• _To do_: What lines in the entries below contain the word "Layout"? Copy all of them.

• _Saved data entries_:
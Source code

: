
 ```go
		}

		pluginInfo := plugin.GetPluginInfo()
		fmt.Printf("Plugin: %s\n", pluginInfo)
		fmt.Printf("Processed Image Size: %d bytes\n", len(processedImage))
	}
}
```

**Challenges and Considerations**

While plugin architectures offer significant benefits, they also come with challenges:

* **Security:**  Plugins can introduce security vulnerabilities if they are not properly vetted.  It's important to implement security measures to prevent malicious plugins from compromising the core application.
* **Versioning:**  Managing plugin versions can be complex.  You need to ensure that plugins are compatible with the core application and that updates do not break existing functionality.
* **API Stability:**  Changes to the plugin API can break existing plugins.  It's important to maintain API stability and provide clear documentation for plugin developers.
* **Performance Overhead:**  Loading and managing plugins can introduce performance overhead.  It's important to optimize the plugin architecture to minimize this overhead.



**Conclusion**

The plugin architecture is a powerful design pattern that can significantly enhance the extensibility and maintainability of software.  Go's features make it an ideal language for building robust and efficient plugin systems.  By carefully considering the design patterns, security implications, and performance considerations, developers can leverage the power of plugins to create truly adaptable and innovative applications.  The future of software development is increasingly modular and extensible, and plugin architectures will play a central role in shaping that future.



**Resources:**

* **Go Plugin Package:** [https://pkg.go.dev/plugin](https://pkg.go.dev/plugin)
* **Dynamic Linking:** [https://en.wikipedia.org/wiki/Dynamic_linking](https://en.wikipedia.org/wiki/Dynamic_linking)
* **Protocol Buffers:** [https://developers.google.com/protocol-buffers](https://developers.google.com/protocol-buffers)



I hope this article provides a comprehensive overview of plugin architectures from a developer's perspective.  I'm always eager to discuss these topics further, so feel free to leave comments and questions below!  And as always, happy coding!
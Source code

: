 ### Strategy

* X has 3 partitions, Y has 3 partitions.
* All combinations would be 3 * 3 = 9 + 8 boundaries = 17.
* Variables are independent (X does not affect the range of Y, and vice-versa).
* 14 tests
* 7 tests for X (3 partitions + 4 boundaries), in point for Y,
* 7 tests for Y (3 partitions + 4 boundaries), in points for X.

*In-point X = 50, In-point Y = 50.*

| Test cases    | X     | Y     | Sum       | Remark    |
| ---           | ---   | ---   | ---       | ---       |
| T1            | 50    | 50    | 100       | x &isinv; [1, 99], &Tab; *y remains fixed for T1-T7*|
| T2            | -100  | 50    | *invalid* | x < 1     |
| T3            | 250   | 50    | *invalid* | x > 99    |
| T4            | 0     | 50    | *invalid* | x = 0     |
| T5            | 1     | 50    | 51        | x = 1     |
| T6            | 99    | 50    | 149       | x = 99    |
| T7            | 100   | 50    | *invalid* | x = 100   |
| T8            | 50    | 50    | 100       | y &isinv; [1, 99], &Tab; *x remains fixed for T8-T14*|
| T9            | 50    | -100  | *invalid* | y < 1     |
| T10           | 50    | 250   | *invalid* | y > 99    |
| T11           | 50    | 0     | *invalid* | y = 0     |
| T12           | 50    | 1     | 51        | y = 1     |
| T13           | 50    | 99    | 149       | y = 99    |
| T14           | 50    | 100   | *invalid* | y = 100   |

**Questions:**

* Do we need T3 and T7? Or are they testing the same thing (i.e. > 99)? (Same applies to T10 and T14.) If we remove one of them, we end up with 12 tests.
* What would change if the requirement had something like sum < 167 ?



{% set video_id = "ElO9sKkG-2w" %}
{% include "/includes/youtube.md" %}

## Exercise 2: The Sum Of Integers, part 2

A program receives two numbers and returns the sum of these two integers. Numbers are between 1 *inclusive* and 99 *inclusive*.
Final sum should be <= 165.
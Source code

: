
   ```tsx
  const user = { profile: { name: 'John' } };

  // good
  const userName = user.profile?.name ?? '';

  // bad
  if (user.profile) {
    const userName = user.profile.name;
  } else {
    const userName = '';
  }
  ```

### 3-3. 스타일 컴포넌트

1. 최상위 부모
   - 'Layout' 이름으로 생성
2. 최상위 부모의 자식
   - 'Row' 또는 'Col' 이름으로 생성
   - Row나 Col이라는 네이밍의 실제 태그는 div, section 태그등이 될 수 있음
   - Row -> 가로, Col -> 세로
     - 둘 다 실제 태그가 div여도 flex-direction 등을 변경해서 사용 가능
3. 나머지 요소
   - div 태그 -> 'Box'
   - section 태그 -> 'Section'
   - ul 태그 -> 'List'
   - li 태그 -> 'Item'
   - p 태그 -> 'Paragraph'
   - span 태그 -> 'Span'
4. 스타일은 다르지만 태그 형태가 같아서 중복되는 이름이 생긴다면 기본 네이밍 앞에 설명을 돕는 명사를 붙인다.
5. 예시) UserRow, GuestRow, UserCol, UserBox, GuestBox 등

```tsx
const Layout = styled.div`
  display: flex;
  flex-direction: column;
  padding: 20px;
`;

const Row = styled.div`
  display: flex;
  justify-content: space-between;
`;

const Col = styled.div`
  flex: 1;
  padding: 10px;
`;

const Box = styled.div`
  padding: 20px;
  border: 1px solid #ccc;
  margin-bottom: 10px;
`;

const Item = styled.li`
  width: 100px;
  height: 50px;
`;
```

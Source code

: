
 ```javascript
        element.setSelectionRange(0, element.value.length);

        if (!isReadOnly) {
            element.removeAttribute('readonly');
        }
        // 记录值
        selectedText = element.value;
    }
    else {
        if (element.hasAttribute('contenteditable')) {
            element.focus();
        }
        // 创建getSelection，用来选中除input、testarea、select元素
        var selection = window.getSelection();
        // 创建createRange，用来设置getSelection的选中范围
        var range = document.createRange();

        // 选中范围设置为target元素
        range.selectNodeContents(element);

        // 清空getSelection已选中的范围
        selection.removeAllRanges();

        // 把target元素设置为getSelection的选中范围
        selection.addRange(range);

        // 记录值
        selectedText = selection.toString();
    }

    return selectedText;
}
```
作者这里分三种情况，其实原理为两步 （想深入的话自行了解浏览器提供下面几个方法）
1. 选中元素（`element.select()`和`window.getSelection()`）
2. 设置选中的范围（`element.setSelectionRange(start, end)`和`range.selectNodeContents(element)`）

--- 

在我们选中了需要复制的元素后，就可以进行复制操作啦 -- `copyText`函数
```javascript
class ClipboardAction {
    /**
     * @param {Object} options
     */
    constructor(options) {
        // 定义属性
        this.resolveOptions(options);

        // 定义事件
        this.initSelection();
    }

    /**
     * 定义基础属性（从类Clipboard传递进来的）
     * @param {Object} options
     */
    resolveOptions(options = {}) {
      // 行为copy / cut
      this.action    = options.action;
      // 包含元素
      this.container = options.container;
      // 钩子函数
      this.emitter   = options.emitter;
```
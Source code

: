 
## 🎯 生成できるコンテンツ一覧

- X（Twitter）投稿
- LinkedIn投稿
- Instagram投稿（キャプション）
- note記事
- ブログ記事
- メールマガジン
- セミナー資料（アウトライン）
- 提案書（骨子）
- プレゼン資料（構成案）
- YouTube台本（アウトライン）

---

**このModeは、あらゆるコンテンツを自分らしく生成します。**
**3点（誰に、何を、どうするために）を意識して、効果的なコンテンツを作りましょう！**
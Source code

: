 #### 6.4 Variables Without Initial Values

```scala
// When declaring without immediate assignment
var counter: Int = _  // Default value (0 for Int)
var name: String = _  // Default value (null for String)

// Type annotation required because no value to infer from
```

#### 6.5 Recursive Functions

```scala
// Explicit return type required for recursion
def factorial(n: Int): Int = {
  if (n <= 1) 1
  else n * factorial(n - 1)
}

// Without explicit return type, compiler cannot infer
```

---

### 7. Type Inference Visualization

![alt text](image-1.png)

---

• _Finished task_:
   - 'Layout' 이름으로 생성
const Layout = styled.div`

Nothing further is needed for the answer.